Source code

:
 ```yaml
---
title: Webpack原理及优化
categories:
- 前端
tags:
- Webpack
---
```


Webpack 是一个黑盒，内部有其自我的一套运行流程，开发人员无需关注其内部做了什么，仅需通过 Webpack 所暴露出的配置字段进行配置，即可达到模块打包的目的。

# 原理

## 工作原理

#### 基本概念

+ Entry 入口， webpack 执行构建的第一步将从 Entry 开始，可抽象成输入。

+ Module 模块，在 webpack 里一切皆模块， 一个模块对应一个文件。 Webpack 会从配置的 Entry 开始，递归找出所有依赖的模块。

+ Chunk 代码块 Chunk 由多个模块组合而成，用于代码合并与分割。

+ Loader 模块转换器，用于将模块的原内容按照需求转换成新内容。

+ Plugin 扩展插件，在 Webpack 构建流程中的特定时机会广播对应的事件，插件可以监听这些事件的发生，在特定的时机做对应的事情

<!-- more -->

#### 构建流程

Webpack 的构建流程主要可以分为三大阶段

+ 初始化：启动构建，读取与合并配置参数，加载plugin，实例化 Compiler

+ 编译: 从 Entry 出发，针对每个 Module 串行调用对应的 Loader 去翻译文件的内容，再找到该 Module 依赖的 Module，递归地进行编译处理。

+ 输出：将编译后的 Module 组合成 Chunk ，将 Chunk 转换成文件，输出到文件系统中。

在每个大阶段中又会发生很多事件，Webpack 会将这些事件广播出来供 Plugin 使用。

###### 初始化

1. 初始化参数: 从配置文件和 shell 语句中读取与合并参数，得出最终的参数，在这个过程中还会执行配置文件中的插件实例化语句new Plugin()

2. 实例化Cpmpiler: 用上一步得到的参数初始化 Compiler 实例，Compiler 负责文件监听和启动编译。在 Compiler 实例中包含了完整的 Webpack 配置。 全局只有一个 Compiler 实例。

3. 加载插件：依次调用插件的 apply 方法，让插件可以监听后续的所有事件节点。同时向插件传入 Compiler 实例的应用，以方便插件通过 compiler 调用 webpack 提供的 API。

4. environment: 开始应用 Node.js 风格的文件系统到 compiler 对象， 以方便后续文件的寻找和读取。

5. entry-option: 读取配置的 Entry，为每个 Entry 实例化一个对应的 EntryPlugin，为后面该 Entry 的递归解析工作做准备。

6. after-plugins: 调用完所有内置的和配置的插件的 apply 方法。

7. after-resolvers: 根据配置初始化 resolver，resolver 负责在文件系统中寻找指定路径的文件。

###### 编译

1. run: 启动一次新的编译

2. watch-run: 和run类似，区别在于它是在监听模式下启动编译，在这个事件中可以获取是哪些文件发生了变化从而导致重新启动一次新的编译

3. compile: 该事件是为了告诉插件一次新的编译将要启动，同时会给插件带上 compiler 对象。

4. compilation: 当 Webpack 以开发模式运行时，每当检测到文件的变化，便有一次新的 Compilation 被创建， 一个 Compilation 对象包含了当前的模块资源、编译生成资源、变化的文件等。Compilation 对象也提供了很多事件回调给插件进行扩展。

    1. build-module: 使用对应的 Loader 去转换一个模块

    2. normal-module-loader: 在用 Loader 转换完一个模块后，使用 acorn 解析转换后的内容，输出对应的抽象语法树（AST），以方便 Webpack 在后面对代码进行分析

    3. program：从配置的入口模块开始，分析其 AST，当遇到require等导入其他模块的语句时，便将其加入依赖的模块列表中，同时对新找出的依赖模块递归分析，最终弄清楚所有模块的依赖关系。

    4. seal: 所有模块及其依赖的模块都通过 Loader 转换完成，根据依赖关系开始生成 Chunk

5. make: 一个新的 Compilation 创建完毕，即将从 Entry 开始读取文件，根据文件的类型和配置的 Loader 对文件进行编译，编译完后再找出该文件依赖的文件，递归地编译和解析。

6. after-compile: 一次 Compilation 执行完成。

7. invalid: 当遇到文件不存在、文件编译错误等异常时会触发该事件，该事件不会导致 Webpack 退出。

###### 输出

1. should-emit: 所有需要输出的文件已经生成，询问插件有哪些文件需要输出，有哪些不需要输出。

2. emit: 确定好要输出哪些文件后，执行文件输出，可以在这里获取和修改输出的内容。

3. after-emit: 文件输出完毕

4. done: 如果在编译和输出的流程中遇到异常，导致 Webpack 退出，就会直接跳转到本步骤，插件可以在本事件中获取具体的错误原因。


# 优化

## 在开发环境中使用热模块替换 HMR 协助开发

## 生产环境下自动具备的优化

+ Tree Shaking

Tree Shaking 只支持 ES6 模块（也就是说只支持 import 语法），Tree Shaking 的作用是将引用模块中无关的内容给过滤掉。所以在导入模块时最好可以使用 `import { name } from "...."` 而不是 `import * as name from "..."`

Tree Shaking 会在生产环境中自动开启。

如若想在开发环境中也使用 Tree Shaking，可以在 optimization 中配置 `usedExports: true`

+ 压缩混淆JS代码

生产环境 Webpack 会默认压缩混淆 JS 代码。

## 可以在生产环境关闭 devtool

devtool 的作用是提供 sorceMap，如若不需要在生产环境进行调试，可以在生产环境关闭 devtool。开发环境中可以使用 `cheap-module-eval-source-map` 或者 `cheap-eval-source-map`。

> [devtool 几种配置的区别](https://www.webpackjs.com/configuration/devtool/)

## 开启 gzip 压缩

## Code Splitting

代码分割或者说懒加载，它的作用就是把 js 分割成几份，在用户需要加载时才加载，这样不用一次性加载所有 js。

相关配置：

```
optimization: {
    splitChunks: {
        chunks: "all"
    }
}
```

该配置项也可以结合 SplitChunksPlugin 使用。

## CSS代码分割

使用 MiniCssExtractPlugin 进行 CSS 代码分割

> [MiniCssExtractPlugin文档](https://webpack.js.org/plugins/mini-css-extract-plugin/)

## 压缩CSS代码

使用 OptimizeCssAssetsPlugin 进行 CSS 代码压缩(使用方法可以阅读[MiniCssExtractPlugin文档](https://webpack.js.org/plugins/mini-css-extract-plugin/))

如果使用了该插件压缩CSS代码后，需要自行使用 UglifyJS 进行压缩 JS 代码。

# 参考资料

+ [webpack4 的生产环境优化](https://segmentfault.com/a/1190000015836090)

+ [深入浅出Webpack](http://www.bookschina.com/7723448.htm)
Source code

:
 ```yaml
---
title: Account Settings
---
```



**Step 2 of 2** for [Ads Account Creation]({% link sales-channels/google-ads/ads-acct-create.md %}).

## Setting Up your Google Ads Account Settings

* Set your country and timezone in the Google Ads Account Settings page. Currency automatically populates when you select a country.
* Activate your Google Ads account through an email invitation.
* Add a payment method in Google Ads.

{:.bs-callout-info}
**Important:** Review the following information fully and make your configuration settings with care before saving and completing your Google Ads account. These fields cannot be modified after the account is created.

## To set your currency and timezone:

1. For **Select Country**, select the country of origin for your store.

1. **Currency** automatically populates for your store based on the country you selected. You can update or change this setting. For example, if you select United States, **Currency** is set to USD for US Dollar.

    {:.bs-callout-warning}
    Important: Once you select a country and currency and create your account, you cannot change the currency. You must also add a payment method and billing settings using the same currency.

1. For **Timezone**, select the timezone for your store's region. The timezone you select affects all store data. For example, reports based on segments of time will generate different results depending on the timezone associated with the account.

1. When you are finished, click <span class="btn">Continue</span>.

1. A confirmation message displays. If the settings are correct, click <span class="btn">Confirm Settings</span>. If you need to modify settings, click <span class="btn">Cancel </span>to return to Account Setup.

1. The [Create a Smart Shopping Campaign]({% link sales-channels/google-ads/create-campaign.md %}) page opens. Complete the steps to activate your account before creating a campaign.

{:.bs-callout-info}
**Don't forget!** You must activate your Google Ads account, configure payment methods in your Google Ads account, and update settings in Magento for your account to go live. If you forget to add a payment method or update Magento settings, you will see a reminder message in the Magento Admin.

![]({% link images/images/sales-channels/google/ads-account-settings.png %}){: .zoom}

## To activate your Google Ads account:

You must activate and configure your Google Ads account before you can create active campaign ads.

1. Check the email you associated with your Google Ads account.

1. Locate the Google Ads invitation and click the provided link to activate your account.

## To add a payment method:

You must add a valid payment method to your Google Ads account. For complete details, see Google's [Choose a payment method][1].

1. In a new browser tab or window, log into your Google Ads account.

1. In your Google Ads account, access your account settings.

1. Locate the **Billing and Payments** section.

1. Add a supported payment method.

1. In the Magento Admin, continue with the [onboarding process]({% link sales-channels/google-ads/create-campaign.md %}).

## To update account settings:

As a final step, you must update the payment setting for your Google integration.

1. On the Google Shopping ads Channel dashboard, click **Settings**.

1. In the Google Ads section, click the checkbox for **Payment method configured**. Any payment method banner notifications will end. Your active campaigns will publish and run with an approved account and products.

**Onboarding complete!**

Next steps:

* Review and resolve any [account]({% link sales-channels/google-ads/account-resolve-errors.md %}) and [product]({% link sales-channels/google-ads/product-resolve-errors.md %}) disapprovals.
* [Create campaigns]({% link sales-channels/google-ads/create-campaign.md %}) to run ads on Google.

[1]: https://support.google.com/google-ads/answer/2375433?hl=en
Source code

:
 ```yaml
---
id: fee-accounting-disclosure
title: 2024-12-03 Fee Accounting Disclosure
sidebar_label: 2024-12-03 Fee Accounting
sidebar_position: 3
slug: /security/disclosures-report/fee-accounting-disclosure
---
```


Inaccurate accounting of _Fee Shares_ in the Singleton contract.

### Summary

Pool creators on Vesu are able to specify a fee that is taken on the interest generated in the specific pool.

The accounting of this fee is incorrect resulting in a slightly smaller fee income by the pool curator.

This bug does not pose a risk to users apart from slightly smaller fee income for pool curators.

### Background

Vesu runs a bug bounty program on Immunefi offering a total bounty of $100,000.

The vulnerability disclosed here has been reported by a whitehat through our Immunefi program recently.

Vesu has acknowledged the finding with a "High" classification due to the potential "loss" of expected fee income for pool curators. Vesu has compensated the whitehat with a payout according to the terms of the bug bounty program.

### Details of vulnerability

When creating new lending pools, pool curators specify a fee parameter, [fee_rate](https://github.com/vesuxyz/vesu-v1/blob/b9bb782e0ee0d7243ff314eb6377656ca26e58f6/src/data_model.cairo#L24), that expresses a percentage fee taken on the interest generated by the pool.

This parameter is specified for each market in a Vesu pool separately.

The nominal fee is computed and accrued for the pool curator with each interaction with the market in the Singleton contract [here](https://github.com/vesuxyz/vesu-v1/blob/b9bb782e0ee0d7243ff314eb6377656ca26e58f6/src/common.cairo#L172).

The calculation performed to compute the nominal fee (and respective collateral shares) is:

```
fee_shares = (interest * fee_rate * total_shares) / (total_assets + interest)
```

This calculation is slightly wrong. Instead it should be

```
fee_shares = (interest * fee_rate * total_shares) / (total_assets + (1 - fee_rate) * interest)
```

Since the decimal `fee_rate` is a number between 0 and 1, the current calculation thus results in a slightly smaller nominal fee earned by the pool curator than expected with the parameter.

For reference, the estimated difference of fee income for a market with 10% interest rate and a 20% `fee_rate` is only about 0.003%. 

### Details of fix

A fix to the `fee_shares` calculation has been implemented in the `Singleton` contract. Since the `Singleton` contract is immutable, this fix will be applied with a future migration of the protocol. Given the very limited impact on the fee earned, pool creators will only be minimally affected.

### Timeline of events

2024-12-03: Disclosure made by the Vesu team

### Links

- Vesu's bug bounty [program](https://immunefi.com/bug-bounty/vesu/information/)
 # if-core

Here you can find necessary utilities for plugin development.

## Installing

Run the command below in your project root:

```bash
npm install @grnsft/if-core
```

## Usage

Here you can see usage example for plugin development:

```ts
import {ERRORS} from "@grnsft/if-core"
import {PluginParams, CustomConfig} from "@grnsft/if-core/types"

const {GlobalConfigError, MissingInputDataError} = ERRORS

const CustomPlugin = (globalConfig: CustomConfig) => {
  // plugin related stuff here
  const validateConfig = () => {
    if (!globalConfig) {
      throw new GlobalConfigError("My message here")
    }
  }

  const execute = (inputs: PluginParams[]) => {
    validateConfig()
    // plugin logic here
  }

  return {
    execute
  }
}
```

::::::::::

INSTRUCTIONS TO FOLLOW: Copy out each line of the listing that holds "github".

TASK RESPONSE:
When creating new lending pools, pool curators specify a fee parameter, [fee_rate](https://github.com/vesuxyz/vesu-v1/blob/b9bb782e0ee0d7243ff314eb6377656ca26e58f6/src/data_model.cairo#L24), that expresses a percentage fee taken on the interest generated by the pool.
The nominal fee is computed and accrued for the pool curator with each interaction with the market in the Singleton contract [here](https://github.com/vesuxyz/vesu-v1/blob/b9bb782e0ee0d7243ff314eb6377656ca26e58f6/src/common.cairo#L172).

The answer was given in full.